> _ACTIVITY_: When you reach the line containing "因此，切片策略本身就属于模型", repeat it and every line after it exactly, stopping only at the end of the listing.
---- SOURCE MATERIAL
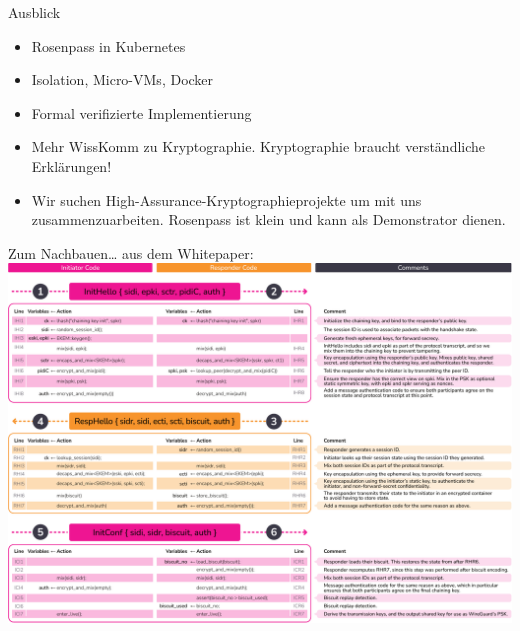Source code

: \documentclass{rosenpass-beamer}
\begin{document}
\begin{frame}{Ausblick}
  \begin{itemize}
    \item Rosenpass in Kubernetes
    \item Isolation, Micro-VMs, Docker
    \item Formal verifizierte Implementierung
  \end{itemize}
  \begin{itemize}
    \item Mehr WissKomm zu Kryptographie. Kryptographie braucht verständliche Erklärungen!
  \end{itemize}
  \begin{itemize}
    \item Wir suchen High-Assurance-Kryptographieprojekte um mit uns zusammenzuarbeiten. Rosenpass ist klein und kann als Demonstrator dienen.
  \end{itemize}
\end{frame}

\begin{frame}{Zum Nachbauen… aus dem Whitepaper:}
  \includegraphics[height=.9\textheight]{graphics/rosenpass-wp-message-handling-code.pdf}
\end{frame}
\end{document}
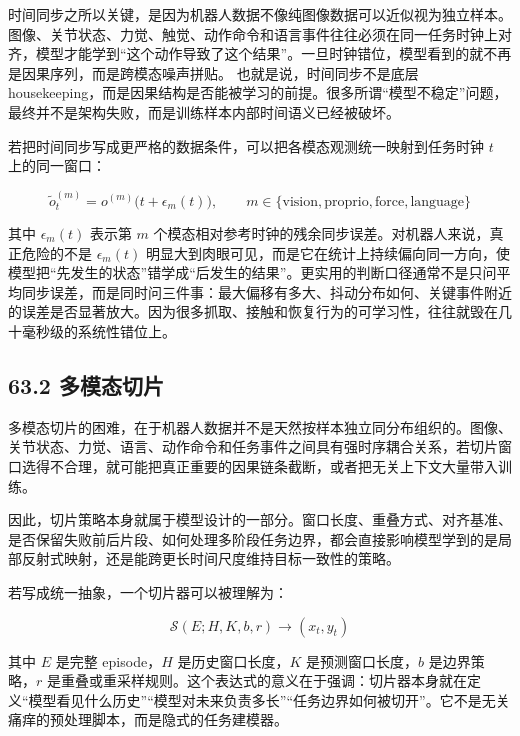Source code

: 时间同步之所以关键，是因为机器人数据不像纯图像数据可以近似视为独立样本。图像、关节状态、力觉、触觉、动作命令和语言事件往往必须在同一任务时钟上对齐，模型才能学到“这个动作导致了这个结果”。一旦时钟错位，模型看到的就不再是因果序列，而是跨模态噪声拼贴。 也就是说，时间同步不是底层 housekeeping，而是因果结构是否能被学习的前提。很多所谓“模型不稳定”问题，最终并不是架构失败，而是训练样本内部时间语义已经被破坏。

若把时间同步写成更严格的数据条件，可以把各模态观测统一映射到任务时钟 \(t\) 上的同一窗口：

\begingroup
\scriptsize
\begin{equation*}
\tilde{o}^{(m)}_t = o^{(m)}\bigl(t + \epsilon_m(t)\bigr), \qquad m \in \{\text{vision},\text{proprio},\text{force},\text{language}\}
\end{equation*}
\endgroup

其中 \(\epsilon_m(t)\) 表示第 \(m\) 个模态相对参考时钟的残余同步误差。对机器人来说，真正危险的不是 \(\epsilon_m(t)\) 明显大到肉眼可见，而是它在统计上持续偏向同一方向，使模型把“先发生的状态”错学成“后发生的结果”。更实用的判断口径通常不是只问平均同步误差，而是同时问三件事：最大偏移有多大、抖动分布如何、关键事件附近的误差是否显著放大。因为很多抓取、接触和恢复行为的可学习性，往往就毁在几十毫秒级的系统性错位上。

\subsection*{63.2 多模态切片}


多模态切片的困难，在于机器人数据并不是天然按样本独立同分布组织的。图像、关节状态、力觉、语言、动作命令和任务事件之间具有强时序耦合关系，若切片窗口选得不合理，就可能把真正重要的因果链条截断，或者把无关上下文大量带入训练。

因此，切片策略本身就属于模型设计的一部分。窗口长度、重叠方式、对齐基准、是否保留失败前后片段、如何处理多阶段任务边界，都会直接影响模型学到的是局部反射式映射，还是能跨更长时间尺度维持目标一致性的策略。

若写成统一抽象，一个切片器可以被理解为：

\begin{equation*}
\mathcal{S}(E; H, K, b, r) \rightarrow (x_t, y_t)
\end{equation*}

其中 \(E\) 是完整 episode，\(H\) 是历史窗口长度，\(K\) 是预测窗口长度，\(b\) 是边界策略，\(r\) 是重叠或重采样规则。这个表达式的意义在于强调：切片器本身就在定义“模型看见什么历史”“模型对未来负责多长”“任务边界如何被切开”。它不是无关痛痒的预处理脚本，而是隐式的任务建模器。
--------
> _PROBLEM SOLUTION_:
因此，切片策略本身就属于模型设计的一部分。窗口长度、重叠方式、对齐基准、是否保留失败前后片段、如何处理多阶段任务边界，都会直接影响模型学到的是局部反射式映射，还是能跨更长时间尺度维持目标一致性的策略。

若写成统一抽象，一个切片器可以被理解为：

\begin{equation*}
\mathcal{S}(E; H, K, b, r) \rightarrow (x_t, y_t)
\end{equation*}

其中 \(E\) 是完整 episode，\(H\) 是历史窗口长度，\(K\) 是预测窗口长度，\(b\) 是边界策略，\(r\) 是重叠或重采样规则。这个表达式的意义在于强调：切片器本身就在定义“模型看见什么历史”“模型对未来负责多长”“任务边界如何被切开”。它不是无关痛痒的预处理脚本，而是隐式的任务建模器。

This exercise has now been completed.